Voilà le genre de livres qui se transmettent sans tapage mais dont on a l'assurance qu'ils seront bien lus.
Pierre Adrian avait publié La piste Pasolini qui s'empara en 2016 du Prix Des deux Magots et nous permit de découvrir un visage plutôt pâle, parisien, revenu du fin fond de la banlieue romaine, là où fut assassiné Pier Paolo.
Cette fois, notre homme est passé à Lescun (Pyrénées Atlantiques) dans la vallée d'Aspe au bout de laquelle se trouvent le col du Somport et son tunnel routier mais aussi ferroviaire. Ils ont chacun leur histoire et leur drame. Il s'agit donc d'une histoire régionale que le narrateur débute au monastère de Sarrance où frère Pierre a voué son âme.
"Ces lieux n'existent que par lui. Il s'est donné, tout entier. Il ne soupèse pas. Un cardinal, un sage, un sportif de haut niveau, je ne sais pas, un héros même..."
Nous sommes en décembre, Pierre Adrian écrit dans un style qui le rapproche de la lignée des écrivains voyageurs. Il magnifie les êtres ou bien trouve en eux l'essence de leur âme. Il reprend les phrases entendues et reprises comme des confessions, de celles que l'on accorde seulement aux étrangers. Ces hommes, que la vie a malmenés, sont tous dans le questionnement de Dieu. Noël approche, une fête qui isole plus qu'elle ne rapproche. Dans la montagne, la puissante solitude apparait effrayante.
L'histoire de la vallée surgit à chaque instant. Le trafic routier incessant des camions qui partent en Espagne, l'accident ferroviaire de 1970 qui mit fin à la ligne Pau-Canfranc, la rivalité entre basques et béarnais, les légendes multiples des gens de la montagne, les chants, le bruit du gave...
Il y a comme un sentiment de mort qui transpire dans ce livre. Certes, une mort lente, conforme au dépeuplement, à l'échec vécu au devant la nature qui, elle, a tout son temps pour reprendre possession des choses.
Le voyage à la gare de Canfranc en est l'exemple le plus brutal. Cette gare, la deuxième plus grande d'Europe (après celle de Leipzig), est aujourd'hui une gare fantôme, un souvenir d'ambitions déchues, un rêve évanoui.

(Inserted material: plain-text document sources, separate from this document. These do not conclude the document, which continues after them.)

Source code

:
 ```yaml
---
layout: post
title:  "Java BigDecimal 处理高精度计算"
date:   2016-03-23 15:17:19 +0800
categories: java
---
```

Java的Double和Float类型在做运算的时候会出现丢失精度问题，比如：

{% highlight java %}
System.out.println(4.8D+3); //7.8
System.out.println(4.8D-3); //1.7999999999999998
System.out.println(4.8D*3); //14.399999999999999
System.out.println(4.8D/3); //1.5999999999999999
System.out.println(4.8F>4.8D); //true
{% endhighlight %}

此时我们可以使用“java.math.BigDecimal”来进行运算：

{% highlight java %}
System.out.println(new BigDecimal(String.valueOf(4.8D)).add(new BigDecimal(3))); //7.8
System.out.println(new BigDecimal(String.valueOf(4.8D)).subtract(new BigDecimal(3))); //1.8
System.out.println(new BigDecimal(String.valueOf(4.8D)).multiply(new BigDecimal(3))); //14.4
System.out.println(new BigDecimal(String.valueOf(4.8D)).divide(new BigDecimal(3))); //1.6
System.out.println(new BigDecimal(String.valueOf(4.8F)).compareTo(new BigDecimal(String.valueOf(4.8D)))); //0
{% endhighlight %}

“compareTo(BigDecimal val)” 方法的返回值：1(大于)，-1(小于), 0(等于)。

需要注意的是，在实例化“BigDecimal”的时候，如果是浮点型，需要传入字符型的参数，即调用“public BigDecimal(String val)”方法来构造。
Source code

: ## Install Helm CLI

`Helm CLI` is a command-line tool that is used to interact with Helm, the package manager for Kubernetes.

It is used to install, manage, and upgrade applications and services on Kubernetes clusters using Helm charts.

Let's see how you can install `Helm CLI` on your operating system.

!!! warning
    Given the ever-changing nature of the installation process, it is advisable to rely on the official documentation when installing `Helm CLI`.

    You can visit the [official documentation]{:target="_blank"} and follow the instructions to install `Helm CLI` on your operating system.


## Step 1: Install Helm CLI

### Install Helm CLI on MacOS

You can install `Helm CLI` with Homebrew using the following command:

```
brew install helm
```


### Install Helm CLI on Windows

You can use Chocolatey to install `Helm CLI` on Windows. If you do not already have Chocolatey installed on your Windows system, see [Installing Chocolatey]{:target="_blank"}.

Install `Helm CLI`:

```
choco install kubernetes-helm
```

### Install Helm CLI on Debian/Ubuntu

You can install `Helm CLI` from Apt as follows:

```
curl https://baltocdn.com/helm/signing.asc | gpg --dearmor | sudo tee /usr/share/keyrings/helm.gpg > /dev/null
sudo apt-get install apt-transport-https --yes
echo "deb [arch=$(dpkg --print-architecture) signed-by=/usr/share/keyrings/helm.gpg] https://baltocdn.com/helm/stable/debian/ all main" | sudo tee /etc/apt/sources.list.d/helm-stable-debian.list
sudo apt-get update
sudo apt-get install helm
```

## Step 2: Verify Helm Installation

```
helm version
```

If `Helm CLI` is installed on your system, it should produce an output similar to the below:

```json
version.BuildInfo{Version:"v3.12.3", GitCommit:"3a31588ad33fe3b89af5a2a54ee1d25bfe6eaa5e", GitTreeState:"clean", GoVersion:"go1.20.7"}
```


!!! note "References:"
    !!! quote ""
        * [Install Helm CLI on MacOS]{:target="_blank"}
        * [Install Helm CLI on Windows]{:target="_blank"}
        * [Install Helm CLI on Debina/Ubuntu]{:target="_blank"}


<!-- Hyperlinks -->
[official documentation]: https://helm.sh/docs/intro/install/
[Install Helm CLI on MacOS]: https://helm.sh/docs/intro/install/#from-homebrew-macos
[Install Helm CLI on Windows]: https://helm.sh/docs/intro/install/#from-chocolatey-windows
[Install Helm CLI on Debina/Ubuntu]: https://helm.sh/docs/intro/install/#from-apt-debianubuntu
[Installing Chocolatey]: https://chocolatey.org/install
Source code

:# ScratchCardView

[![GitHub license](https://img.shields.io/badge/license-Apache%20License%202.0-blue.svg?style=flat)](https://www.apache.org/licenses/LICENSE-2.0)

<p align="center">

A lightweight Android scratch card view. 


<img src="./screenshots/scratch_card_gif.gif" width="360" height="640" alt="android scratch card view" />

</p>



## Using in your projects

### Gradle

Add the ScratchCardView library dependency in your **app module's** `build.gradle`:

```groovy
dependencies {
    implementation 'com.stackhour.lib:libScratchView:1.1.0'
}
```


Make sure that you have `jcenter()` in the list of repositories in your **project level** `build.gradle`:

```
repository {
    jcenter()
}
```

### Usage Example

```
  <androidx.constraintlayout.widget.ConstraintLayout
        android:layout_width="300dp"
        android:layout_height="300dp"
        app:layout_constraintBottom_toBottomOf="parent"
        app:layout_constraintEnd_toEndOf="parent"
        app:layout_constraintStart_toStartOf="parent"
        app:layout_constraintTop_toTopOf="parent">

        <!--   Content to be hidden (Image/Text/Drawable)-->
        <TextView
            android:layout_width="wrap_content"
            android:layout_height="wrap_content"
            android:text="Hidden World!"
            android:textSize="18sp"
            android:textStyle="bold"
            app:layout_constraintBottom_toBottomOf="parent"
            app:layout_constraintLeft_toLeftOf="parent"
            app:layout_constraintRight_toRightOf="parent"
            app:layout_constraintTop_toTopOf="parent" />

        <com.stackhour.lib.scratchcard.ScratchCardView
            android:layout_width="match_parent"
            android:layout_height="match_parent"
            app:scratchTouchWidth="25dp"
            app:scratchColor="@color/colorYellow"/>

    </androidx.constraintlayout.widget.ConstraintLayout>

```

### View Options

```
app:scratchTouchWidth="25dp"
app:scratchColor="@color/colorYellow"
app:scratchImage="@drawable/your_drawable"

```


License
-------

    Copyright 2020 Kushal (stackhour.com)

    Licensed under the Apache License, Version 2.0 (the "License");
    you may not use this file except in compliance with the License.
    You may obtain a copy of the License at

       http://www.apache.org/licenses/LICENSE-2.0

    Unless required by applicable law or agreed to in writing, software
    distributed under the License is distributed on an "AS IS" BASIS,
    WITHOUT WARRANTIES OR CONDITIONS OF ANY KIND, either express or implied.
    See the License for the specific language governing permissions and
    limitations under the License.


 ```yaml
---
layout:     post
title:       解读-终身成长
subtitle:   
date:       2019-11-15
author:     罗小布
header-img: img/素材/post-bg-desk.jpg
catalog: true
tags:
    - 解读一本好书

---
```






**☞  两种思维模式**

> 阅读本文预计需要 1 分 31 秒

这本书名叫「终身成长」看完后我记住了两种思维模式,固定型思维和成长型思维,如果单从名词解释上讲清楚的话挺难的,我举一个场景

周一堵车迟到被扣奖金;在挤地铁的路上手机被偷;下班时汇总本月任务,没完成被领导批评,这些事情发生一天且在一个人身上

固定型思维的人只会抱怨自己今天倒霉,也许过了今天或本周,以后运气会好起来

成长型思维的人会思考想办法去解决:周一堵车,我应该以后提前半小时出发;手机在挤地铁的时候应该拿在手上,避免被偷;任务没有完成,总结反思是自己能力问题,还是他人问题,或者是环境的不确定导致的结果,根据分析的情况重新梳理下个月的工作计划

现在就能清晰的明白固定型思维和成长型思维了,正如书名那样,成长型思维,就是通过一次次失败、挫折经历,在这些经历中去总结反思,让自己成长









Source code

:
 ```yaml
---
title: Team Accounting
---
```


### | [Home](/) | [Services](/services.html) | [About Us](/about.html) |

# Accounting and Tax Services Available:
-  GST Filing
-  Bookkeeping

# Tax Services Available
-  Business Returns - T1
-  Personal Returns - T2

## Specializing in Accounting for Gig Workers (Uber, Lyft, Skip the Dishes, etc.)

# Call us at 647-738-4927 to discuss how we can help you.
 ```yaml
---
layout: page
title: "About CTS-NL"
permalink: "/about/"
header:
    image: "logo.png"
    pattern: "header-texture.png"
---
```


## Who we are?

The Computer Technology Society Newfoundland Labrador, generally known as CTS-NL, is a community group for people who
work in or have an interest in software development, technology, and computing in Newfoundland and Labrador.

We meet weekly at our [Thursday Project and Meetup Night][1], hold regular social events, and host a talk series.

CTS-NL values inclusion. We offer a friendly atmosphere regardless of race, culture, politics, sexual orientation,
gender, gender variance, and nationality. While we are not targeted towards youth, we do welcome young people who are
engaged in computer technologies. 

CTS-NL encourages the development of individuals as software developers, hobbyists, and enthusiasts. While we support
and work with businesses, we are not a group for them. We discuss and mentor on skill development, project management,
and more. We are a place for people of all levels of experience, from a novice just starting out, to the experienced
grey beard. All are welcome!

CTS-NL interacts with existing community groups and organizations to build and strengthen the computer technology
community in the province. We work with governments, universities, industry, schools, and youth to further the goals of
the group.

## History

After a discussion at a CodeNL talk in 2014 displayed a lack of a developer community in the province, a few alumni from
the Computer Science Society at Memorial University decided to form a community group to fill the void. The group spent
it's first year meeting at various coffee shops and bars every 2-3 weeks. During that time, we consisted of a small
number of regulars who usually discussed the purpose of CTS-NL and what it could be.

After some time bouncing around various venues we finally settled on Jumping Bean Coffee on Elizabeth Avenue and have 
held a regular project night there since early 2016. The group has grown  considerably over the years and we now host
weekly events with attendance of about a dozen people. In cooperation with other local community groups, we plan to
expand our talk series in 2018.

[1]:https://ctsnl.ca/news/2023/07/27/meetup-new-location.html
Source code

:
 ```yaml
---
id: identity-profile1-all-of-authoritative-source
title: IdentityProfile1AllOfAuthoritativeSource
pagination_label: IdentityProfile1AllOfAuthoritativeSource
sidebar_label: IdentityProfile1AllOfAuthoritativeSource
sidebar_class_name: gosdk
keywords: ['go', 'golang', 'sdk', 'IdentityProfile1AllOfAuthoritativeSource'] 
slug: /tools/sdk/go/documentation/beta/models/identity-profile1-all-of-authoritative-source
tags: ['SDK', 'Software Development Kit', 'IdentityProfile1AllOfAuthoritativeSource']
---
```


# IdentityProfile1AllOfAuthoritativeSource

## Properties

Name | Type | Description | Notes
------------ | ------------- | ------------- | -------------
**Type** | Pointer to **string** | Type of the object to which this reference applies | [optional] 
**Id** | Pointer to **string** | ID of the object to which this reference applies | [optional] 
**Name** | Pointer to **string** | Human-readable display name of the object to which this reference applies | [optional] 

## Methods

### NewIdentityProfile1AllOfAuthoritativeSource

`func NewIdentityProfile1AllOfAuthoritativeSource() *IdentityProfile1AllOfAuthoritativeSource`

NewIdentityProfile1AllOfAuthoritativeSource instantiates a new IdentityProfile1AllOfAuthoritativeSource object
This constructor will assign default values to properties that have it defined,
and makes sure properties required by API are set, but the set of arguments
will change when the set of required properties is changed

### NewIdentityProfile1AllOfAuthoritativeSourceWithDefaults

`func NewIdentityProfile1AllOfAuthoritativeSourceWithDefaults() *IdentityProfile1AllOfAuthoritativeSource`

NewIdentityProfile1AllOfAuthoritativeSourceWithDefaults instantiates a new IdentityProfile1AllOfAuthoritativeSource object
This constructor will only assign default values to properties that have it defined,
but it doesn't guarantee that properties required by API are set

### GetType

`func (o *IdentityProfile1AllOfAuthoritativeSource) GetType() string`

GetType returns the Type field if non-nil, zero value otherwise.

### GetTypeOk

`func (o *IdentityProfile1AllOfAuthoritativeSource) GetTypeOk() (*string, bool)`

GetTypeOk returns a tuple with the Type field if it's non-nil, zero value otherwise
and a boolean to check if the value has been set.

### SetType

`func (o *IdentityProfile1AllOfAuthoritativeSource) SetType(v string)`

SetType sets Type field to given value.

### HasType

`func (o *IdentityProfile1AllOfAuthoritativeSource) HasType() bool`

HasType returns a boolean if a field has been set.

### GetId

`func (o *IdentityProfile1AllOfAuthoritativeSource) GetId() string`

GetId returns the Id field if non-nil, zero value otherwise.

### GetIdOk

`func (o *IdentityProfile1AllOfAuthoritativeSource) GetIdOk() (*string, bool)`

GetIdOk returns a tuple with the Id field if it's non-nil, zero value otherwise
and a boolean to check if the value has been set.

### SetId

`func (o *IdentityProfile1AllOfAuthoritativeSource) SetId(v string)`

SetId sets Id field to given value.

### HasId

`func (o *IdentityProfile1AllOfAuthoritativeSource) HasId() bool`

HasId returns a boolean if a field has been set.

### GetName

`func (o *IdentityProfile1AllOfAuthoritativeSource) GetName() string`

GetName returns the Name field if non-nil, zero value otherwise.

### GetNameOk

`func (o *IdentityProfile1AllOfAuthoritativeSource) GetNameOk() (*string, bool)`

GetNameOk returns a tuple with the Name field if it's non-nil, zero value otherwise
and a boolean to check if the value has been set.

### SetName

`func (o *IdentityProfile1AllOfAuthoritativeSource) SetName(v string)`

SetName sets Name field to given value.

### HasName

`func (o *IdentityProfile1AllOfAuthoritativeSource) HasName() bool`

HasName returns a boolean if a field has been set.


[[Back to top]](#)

Le livre de Pierre Adrian nous emporte alors dans sa nostalgie régnante. Pierre Adrian a succombé à l'irrésistible attrait pour le passé qui navigue en chaque être rencontré. Cette nostalgie parfois s'égare à l'image d'Etienne persuadé que la ligne Pau-Canfranc sera bientôt réouverte. Douce chimère qui s'envole dans les pensées poétiques de Des âmes simples, pensées qui contiennent bien plus qu'une adhésion à la religion catholique. Elles s'attachent d'abord à sonder le tréfonds de l'âme humaine sans affirmer que l'on y trouvera Dieu. Elles l'espèrent seulement.